Dignità e coraggio. Sono due parole che vengono in mente quando si ascolta la storia di Elisa Vavassori. Milanese, 39 anni, da quando ne aveva 3 convive con la Sma, malattia neurodegenerativa, acronimo di atrofia muscolare spinale “dove si sopravvive, ma tra mille difficoltà inimmaginabili, come me –racconta–, le mie gambe, le mie braccia, le mie mani sono quelle del mio compagno o di gente estranea, che fanno tutto per me. Questo però non ha certo fermato la mia volontà di migliorare la qualità della mia vita e ho sempre lottato per conquistare la dignità di donna”.

La storia

Elisa si è laureata in Linguaggi dei media presso l’Università Cattolica del Sacro Cuore di Milano con 110 e lode e ha preso il tesserino da giornalista pubblicista, spinta dalla sua passione per la scrittura. È stata una vita fatta di battaglie quella di Elisa per far valere non solo i suoi diritti, ma anche quelli di altri. “Mi sono resa conto che dovevo fare qualcosa di più per aiutare chi come me rischia di rimanere ai margini». Situazione che ha vissuto sulla sua pelle. “Sai quante volte mi sono ritrovata a fare dei colloqui per lavori a cui mi ero candidata, specificando che ero ‘non deambulante’? Per poi scoprire che chi leggeva non aveva la più pallida idea di cosa significasse. Prima veniva la patologia e dopo le competenze”. Poi nel 2016 fa un colloquio con la Cisco Systems e viene assunta per occuparsi di comunicazione interna e responsabilità sociale. “Hanno creduto nelle mie capacità, dandomi l’opportunità di lavorare in smart-working”.

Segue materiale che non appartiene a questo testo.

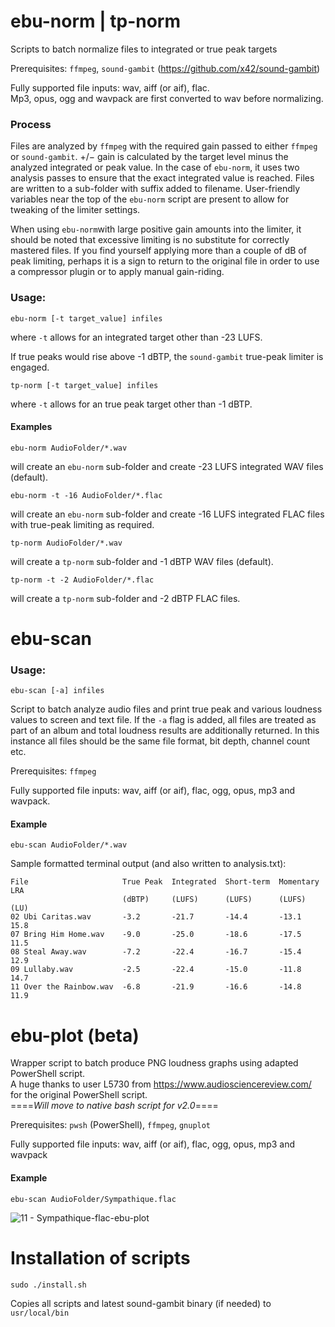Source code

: # ebu-norm | tp-norm
Scripts to batch normalize files to integrated or true peak targets

Prerequisites: `ffmpeg`, `sound-gambit` (https://github.com/x42/sound-gambit)

Fully supported file inputs: wav, aiff (or aif), flac.  
Mp3, opus, ogg and wavpack are first converted to wav before normalizing.

### Process
Files are analyzed by `ffmpeg` with the required gain passed to either `ffmpeg` or `sound-gambit`. 
+/− gain is calculated by the target level minus the analyzed integrated or peak value.
In the case of `ebu-norm`, it uses two analysis passes to ensure that the exact integrated value is reached.
Files are written to a sub-folder with suffix added to filename. User-friendly variables near the top of the `ebu-norm` script are present to allow for tweaking of the limiter settings. 

When using `ebu-norm`with large positive gain amounts into the limiter, it should be noted that excessive limiting is no substitute for correctly mastered files. If you find yourself applying more than a couple of dB of peak limiting, perhaps it is a sign to return to the original file in order to use a compressor plugin or to apply manual gain-riding.

### Usage: 
```shell
ebu-norm [-t target_value] infiles
```
where ```-t``` allows for an integrated target other than -23 LUFS.

If true peaks would rise above -1 dBTP, the `sound-gambit` true-peak limiter is engaged.

```shell
tp-norm [-t target_value] infiles
```
where ```-t``` allows for an true peak target other than -1 dBTP.

#### Examples

```shell
ebu-norm AudioFolder/*.wav
```
will create an `ebu-norm` sub-folder and create -23 LUFS integrated WAV files (default).

```shell
ebu-norm -t -16 AudioFolder/*.flac 
```
will create an `ebu-norm` sub-folder and create -16 LUFS integrated FLAC files with true-peak limiting as required. 

```shell
tp-norm AudioFolder/*.wav
```
will create a `tp-norm` sub-folder and -1 dBTP WAV files (default). 

```shell
tp-norm -t -2 AudioFolder/*.flac
```
will create a `tp-norm` sub-folder and -2 dBTP FLAC files. 

# ebu-scan

### Usage: 
```shell
ebu-scan [-a] infiles
```
Script to batch analyze audio files and print true peak and various loudness values to screen and text file. If the `-a` flag is added, all files are treated as part of an album and total loudness results are additionally returned. In this instance all files should be the same file format, bit depth, channel count etc.

Prerequisites: `ffmpeg`

Fully supported file inputs: wav, aiff (or aif), flac, ogg, opus, mp3 and wavpack.  

#### Example

```shell
ebu-scan AudioFolder/*.wav
```
Sample formatted terminal output (and also written to analysis.txt):
```shell
File                     True Peak  Integrated  Short-term  Momentary  LRA
                         (dBTP)     (LUFS)      (LUFS)      (LUFS)     (LU)
02 Ubi Caritas.wav       -3.2       -21.7       -14.4       -13.1      15.8
07 Bring Him Home.wav    -9.0       -25.0       -18.6       -17.5      11.5
08 Steal Away.wav        -7.2       -22.4       -16.7       -15.4      12.9
09 Lullaby.wav           -2.5       -22.4       -15.0       -11.8      14.7
11 Over the Rainbow.wav  -6.8       -21.9       -16.6       -14.8      11.9

```

# ebu-plot (beta)
Wrapper script to batch produce PNG loudness graphs using adapted PowerShell script.  
A huge thanks to user L5730 from https://www.audiosciencereview.com/ for the original PowerShell script.  
====_Will move to native bash script for v2.0_====

Prerequisites: `pwsh` (PowerShell), `ffmpeg`, `gnuplot` 

Fully supported file inputs: wav, aiff (or aif), flac, ogg, opus, mp3 and wavpack 

#### Example

```shell
ebu-scan AudioFolder/Sympathique.flac
```
![11 - Sympathique-flac-ebu-plot](https://user-images.githubusercontent.com/79659262/110396624-2d794680-8025-11eb-8de7-64bdc5b154fe.png)

# Installation of scripts

`sudo ./install.sh`

Copies all scripts and latest sound-gambit binary (if needed) to `usr/local/bin`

L’impegno come disability manager

E allora perché non permettere anche ad altri che si trovano in una situazione come la sua di mettersi in gioco? “Ecco perché l’anno scorso sono diventata disability manager, una figura non ancora definita a livello legislativo e poco conosciuta in Italia –spiega Elisa– anche se all’estero è molto diffusa”. Il disability manager mette in atto ogni azione volta a favorire l’accessibilità delle persone con disabilità a tutti i servizi, compresa anche la possibilità certa e reale di trovare un impiego. Ma non è ancora riconosciuta come una vera e propria figura professionale. Sul sito di Si.Di.Ma. Società Italiana Disability Manager si legge che “più che una professione in sé, è una competenza aggiuntiva che può integrare una professionalità preesistente come quella di architetto, avvocato e simili”. Quindi cambia a seconda del luogo di lavoro (enti locali, ospedali, aziende). Alcuni di loro sono già presenti in alcuni di questi contesti. Ad oggi non c’è un percorso formativo unico, ma dei corsi di perfezionamento tenuti da alcune università, come quello fatto da Elisa. “Siamo all’età della pietra, dobbiamo migliorare prima di tutto a partire dal linguaggio che utilizziamo –continua–. Non è corretto dire ‘disabili’, noi siamo ‘persone con disabilità’ perché prima di tutto siamo persone. Io credo che l’inclusione debba partire dal campo lavorativo, una società più giusta è quella che ti giudica in base alle tue competenze e non si ferma davanti alla barriera della disabilità”. E il suo impegno non finisce qui. “Ho fatto il corso perché voglio diventare disability manager della mia azienda per aiutare le persone con disabilità a inserirsi nel mondo del lavoro nella posizione che a loro compete”.

La speranza per il futuro

Elisa è sposata con Luca dal 2016:  i due si conoscono da oltre 20 anni

Progetti, sogni, voglia di vivere. “Ho fatto tanto per guadagnarmi il mio posto nel mondo e avere una vita che possa essere il più normale possibile”. C’è anche l’amore nella vita di Elisa, che dura ormai da più di vent’anni. “Con Luca ci siamo sposati nel 2016, l’anno della mia svolta e poi siamo partiti per un viaggio di nozze durato un mese. Ci siamo conosciuti alle scuole superiori, avevamo amici in comune. Lui semplicemente è andato oltre le apparenze, la carrozzina, la malattia”. Come ha fatto anche lei d’altronde che con la sua malattia ‘ci parla’. Le ha scritto anche una lunga lettera per dirle che una cosa non è riuscita a toglierle in tutti questi anni “ovvero l’intelligenza, la voglia di vivere e la determinazione a lottare per raggiungere traguardi impossibili”. “Sì è vero cara Sma –si legge in un brano della lettera– nella maggior parte dei casi sei tu che comandi la mia vita, ma se si fanno sacrifici con te si può avere una vita dignitosa. E da quando mi sono costruita una casa e una famiglia lì ho vinto io e tu sei rimasta in un angolo a guardare il mio trionfo. D’altronde se puoi sognarlo puoi anche farlo”.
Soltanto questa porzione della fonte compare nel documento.